As we enter into the fall, opportunities for get-togethers, dinner parties, and holiday celebrations seem to become more common. Time spent entertaining family and friends is wonderful and should be filled with happy memories, not stress and shame. However, for many people who are following the autoimmune protocol diet the thought of having to explain and serve their “weird” foods to others is just downright overwhelming. It doesn’t have to be that way though.
I began my AIP journey the week before Thanksgiving last year. I had only done surface level research, I had no recipes, I was just desperate to regain my health. I made the decision to follow the autoimmune protocol on a Saturday night and I never looked back. That being said, I am truly blessed with a wonderful family because on that next Sunday morning I called up my mother and dropped the news that I would need to change the holiday menu for that very next Thursday. Honestly, it was a huge success because it simply forced us to go back to the origins of many of the foods we traditionally ate and simplify them. We had homemade cranberry sauce sweetened with honey, a meat and vegetable based stuffing, a delicious roasted turkey, green beans with bacon and no butter, live probiotic sauerkraut and AIP friendly pumpkin bars instead of pie. Everyone enjoyed themselves and no one complained.
When entertaining non-AIP guests it is best to go back to the basics and just cook real traditional food. Cook familiar meats and vegetables in delicious, traditional ways and everyone will be not only satisfied but impressed. Many folks today have not learned the art of really cooking. We are used to our food coming pre-seasoned, precooked, and prepackaged. When you embrace a lifestyle that involves truly cooking your meals you will find that it often becomes a way to express yourself, almost like an art.
In my opinion, being able to sharing good food with those you care about is a great expression of love. Below, I have compiled four dinner party menus that include an appetizer, a main course, two sides, and a dessert. These recipes are simple, delicious, and sure to please. So, as the leaves turn and the weather cools don’t be afraid to entertain. Embrace it as an opportunity to share good food with those you love and look forward to it as an opportunity to visit with friends and family without the stress of going out and being able to have nothing to eat.

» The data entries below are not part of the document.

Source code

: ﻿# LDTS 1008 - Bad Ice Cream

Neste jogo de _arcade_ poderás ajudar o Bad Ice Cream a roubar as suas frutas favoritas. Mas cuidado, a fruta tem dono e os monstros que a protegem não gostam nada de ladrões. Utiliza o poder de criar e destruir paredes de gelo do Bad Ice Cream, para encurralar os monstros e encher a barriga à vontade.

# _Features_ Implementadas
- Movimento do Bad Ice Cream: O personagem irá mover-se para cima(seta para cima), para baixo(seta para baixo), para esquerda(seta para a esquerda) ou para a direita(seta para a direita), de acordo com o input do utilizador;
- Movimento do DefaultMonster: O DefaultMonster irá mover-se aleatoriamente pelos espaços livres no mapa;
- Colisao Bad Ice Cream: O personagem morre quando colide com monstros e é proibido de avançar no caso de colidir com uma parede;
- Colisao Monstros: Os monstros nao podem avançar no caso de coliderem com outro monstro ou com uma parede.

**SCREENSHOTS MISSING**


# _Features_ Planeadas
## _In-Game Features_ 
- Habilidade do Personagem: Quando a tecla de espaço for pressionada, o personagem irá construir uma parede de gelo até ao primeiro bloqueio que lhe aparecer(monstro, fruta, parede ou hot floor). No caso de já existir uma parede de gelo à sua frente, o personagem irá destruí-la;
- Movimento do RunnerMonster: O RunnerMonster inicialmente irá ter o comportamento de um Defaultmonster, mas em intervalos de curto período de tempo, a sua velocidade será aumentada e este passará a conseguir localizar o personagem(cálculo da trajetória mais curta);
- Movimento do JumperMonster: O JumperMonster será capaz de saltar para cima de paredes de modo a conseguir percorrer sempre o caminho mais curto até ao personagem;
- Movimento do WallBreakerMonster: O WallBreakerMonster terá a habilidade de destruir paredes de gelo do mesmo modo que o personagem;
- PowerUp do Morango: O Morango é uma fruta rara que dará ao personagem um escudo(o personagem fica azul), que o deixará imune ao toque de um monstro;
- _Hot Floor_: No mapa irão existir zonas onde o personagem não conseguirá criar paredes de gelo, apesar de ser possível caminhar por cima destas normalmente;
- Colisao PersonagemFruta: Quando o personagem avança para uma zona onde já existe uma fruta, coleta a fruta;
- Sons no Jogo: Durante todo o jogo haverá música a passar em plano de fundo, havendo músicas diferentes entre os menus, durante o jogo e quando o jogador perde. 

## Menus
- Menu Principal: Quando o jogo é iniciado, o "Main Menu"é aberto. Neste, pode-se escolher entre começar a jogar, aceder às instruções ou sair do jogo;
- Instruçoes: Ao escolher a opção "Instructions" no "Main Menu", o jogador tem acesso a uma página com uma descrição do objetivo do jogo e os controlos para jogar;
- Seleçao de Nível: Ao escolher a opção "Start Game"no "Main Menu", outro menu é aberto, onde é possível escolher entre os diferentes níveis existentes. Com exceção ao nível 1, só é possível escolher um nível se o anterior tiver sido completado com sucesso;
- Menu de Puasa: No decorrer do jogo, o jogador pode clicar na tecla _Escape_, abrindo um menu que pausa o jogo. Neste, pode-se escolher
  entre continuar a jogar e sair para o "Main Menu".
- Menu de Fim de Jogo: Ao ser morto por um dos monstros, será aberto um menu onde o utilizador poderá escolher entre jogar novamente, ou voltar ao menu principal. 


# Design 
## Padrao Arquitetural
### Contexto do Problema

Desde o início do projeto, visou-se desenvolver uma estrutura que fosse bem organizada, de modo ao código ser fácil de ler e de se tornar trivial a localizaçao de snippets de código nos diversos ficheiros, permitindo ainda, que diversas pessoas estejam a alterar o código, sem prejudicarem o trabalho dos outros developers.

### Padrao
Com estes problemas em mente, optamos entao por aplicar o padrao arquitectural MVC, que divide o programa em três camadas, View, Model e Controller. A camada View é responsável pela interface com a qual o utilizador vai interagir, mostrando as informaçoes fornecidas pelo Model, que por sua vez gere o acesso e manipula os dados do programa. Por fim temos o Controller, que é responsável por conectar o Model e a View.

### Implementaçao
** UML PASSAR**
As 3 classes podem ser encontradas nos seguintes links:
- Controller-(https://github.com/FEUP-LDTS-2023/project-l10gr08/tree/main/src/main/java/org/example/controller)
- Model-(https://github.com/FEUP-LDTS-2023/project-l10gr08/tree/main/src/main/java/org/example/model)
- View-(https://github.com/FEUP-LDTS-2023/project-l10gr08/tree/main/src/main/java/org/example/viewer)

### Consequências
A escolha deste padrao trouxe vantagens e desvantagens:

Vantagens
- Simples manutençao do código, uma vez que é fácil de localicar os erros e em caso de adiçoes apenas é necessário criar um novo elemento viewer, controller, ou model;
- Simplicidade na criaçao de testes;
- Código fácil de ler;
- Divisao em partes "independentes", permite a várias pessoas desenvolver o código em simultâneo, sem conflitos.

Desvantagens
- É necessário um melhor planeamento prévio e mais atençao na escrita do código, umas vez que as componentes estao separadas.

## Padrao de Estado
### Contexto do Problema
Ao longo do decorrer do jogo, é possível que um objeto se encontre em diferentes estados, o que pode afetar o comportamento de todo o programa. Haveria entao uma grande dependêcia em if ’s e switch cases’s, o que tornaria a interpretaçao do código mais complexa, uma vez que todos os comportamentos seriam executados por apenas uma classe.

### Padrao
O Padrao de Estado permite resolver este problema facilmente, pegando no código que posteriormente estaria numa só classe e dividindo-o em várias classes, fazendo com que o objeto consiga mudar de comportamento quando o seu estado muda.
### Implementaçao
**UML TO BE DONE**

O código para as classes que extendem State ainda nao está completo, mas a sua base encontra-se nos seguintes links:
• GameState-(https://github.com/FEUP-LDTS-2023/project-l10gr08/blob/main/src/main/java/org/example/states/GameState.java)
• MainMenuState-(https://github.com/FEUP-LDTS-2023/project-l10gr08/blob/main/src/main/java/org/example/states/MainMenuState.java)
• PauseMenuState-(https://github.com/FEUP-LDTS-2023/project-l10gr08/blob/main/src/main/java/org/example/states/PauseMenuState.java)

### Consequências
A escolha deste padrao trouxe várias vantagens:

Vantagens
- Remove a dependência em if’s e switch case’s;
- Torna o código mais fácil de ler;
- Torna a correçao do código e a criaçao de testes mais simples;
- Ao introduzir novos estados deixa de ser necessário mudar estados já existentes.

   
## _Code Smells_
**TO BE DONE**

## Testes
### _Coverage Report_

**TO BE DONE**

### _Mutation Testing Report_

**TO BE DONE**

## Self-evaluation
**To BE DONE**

In the words of Jinny Fleischman,
“A meal is the whole experience of getting together and sharing with friends. It is more than food.”
Menu # 1:
Appetizer: Tostones and nightshade free guacamole
Main Dish: Garlic Ginger Salmon
Sides: Cabbage and avocado salad in blood orange vinaigrette and ginger garlic cauliflower rice
Dessert: Honey Candied Ginger with lavender honey mint ice cream
Menu # 2:
Appetizer: Bacon Wrapped Dates
Main Dish: Bacon-Apple Chicken Burgers with Maple-Cranberry Sauce
Sides: Plantain Fries and crockpot carmelized onions
Dessert: Coconut Raspberry “Cheesecake”
Menu # 3:
Appetizer: Bacon and Beef Liver Paté on Plantain Crackers
Main Dish: Nightshade Free Chili
Sides: Rainbow roasted root vegetables and bacon braised cabbage
Dessert: Coconut flour thumbprint cookies
Menu # 4:
Appetizer: Egg Roles
Main Dish: Zucchini Shrimp Pasta
Sides: sautéed baby artichokes and wild mushroom sauté
Dessert: Raspberry coconut panna cotta
What a great post! Thanks for including some of my recipes, and can I just say two things? I am totally impressed you went AIP before the holidays and stayed the course. And your family is awesome!
Thank you. I have an amazing family, they are incredibly supportive. It also helps that my little sister also is following AIP 🙂
This is great! Such a smart way to help people out. It can be very overwhelming to entertain guests with specific dietary needs. Thanks for posting this!
Thanks for putting this together, we have small group at our house Wednesdays and every other month we are having a potluck so this will be great for a healthy menu!
There are so many people starting this kind of diet but a big hang-up can be how to entertain. This is a really thoughtful and helpful article. I really like your site, too. Thanks!! 🙂
I love this because it can be soooo hard to feed others while AIP! This is great.
Great post with lovely recipes! Sharing and pinning!
These recipes look great. It sounds like you had a great Thanksgiving last year and I am so happy your Mom was so accomodating and supportive. Do you have the recipe for the stuffing you made? I have made stuffing in the past made with gluten-free bread but really need to find something that is grain-free. Thanks.